**The data:**
--- START ---

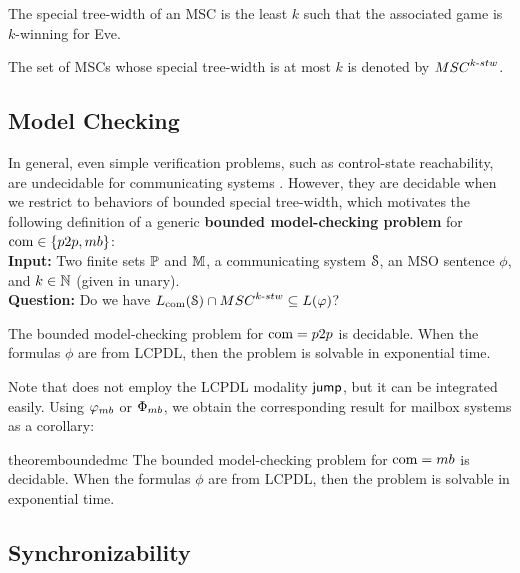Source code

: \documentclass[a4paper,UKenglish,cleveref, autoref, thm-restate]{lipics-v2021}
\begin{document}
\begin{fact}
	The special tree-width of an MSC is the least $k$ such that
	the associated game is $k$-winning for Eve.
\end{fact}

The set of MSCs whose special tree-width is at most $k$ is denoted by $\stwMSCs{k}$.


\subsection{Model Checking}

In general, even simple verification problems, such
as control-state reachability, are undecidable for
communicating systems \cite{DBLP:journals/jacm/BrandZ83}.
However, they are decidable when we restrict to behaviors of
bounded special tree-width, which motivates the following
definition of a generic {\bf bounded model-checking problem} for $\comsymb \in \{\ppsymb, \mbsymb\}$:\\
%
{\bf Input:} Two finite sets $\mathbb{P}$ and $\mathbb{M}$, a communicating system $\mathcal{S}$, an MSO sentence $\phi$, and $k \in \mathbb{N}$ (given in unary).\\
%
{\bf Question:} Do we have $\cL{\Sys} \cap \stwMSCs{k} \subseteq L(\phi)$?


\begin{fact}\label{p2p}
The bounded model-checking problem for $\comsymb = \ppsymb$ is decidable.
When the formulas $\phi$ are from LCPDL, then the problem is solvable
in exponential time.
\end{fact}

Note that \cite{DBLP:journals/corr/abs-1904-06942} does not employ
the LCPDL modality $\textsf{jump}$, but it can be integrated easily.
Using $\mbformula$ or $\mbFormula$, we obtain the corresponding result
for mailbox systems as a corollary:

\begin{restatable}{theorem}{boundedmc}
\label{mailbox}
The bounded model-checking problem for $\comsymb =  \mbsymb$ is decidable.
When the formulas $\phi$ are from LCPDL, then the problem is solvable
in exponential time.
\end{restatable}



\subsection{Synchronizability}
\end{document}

--- END ---
--- START ---

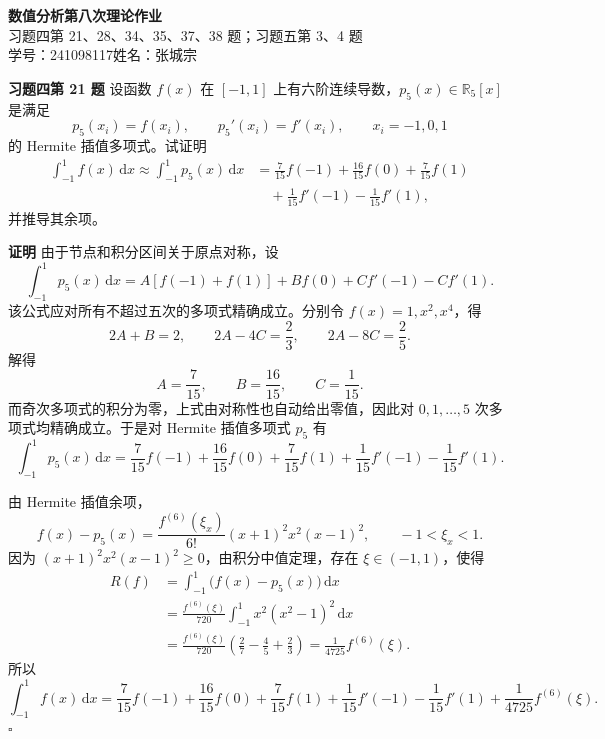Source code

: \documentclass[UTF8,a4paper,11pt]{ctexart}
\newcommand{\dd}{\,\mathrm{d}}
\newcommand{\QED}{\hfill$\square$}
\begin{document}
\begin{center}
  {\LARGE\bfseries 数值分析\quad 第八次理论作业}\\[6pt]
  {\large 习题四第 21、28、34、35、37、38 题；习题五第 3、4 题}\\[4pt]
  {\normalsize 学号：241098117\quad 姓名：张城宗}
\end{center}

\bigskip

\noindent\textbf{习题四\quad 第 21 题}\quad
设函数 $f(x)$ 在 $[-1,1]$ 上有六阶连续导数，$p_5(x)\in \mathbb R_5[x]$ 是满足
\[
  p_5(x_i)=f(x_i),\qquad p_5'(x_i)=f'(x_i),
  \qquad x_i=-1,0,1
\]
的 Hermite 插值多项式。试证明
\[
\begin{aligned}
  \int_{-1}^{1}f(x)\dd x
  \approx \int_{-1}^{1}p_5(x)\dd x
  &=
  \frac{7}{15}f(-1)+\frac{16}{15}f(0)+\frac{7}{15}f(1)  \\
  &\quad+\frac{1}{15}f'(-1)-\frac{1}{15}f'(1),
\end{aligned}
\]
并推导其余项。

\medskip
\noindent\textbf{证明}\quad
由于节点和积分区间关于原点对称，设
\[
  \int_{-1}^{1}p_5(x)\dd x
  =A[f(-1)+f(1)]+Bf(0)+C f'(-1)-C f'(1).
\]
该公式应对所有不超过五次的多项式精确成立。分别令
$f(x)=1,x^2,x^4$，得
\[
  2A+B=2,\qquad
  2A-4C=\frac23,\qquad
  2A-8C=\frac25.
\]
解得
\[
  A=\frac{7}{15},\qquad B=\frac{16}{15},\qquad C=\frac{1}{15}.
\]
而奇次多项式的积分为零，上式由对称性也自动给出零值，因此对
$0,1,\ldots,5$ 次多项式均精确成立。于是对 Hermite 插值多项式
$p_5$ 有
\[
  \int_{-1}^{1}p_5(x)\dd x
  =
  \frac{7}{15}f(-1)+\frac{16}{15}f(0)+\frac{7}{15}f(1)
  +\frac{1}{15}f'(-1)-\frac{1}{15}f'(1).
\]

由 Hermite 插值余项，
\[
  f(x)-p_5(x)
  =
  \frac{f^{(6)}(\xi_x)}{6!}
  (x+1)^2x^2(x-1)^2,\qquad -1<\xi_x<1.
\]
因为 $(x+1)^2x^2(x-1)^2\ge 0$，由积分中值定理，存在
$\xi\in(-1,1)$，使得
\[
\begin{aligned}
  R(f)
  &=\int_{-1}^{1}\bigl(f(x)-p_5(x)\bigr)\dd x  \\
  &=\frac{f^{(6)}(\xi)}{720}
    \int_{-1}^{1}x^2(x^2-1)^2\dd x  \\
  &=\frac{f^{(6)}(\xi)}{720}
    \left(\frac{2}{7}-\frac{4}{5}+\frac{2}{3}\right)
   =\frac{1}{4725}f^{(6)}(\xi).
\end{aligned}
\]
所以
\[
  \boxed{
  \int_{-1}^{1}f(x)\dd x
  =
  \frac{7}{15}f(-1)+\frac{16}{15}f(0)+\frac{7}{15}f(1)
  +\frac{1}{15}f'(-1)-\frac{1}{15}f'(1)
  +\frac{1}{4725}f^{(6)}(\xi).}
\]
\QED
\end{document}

--- END ---
--- START ---

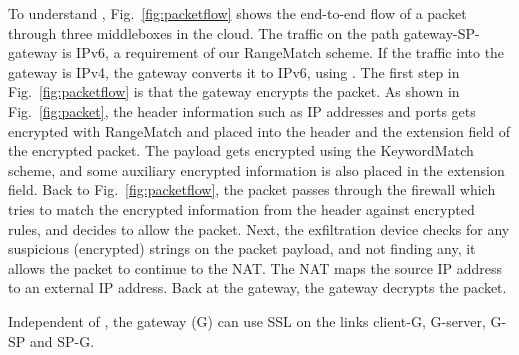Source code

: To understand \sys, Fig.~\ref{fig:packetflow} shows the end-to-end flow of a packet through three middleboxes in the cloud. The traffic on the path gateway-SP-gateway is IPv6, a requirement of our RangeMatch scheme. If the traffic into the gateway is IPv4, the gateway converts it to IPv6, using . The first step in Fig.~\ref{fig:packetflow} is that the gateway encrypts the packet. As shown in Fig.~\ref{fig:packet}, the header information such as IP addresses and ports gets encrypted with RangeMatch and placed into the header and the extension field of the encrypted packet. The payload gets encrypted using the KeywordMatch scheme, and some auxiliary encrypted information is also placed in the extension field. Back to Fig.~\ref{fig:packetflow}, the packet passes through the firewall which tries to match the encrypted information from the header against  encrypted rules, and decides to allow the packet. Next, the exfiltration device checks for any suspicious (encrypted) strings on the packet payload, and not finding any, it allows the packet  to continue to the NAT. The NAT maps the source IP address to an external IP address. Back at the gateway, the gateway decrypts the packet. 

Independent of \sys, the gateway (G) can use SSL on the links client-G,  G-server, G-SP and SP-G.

--- END ---

**Required action:** Say how many lines above hold "comsymb", and nothing else.

**Answer below:** 3